HOW TO COMPLETE THIS TASK: Every line containing the word "Nuts" is to be copied from the data below.

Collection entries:
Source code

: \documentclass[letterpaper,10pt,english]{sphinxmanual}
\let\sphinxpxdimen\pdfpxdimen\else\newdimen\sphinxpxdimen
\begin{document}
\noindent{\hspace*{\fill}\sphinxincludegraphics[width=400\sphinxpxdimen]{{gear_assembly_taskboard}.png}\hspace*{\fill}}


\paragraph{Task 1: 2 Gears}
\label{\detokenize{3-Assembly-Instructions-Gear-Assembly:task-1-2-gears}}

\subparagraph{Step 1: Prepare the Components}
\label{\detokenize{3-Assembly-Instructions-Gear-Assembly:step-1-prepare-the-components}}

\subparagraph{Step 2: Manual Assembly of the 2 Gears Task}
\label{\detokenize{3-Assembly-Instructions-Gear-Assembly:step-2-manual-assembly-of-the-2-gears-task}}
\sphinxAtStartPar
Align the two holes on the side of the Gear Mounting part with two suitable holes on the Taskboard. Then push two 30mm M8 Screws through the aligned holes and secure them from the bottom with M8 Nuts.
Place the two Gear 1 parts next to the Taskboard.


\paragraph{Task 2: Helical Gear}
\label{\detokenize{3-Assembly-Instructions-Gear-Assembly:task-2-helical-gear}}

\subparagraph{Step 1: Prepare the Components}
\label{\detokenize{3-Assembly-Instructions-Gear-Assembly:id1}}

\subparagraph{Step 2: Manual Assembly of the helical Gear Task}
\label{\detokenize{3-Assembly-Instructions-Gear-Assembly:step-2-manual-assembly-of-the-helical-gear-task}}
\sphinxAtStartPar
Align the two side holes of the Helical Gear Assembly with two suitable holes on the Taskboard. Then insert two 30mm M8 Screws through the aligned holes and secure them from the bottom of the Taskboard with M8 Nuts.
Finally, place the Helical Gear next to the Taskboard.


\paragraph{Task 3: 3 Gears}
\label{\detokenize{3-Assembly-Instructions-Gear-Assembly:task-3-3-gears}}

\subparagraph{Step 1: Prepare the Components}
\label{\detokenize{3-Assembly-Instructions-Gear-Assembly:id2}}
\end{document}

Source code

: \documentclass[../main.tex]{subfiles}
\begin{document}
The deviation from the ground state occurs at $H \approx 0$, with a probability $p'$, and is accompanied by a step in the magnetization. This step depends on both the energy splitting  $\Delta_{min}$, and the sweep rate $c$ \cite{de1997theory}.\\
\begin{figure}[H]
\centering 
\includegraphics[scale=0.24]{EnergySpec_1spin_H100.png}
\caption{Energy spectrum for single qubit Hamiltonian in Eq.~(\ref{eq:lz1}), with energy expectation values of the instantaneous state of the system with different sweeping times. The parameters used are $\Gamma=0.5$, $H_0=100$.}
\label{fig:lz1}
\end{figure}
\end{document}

PROBLEM SOLUTION:
Align the two holes on the side of the Gear Mounting part with two suitable holes on the Taskboard. Then push two 30mm M8 Screws through the aligned holes and secure them from the bottom with M8 Nuts.
Align the two side holes of the Helical Gear Assembly with two suitable holes on the Taskboard. Then insert two 30mm M8 Screws through the aligned holes and secure them from the bottom of the Taskboard with M8 Nuts.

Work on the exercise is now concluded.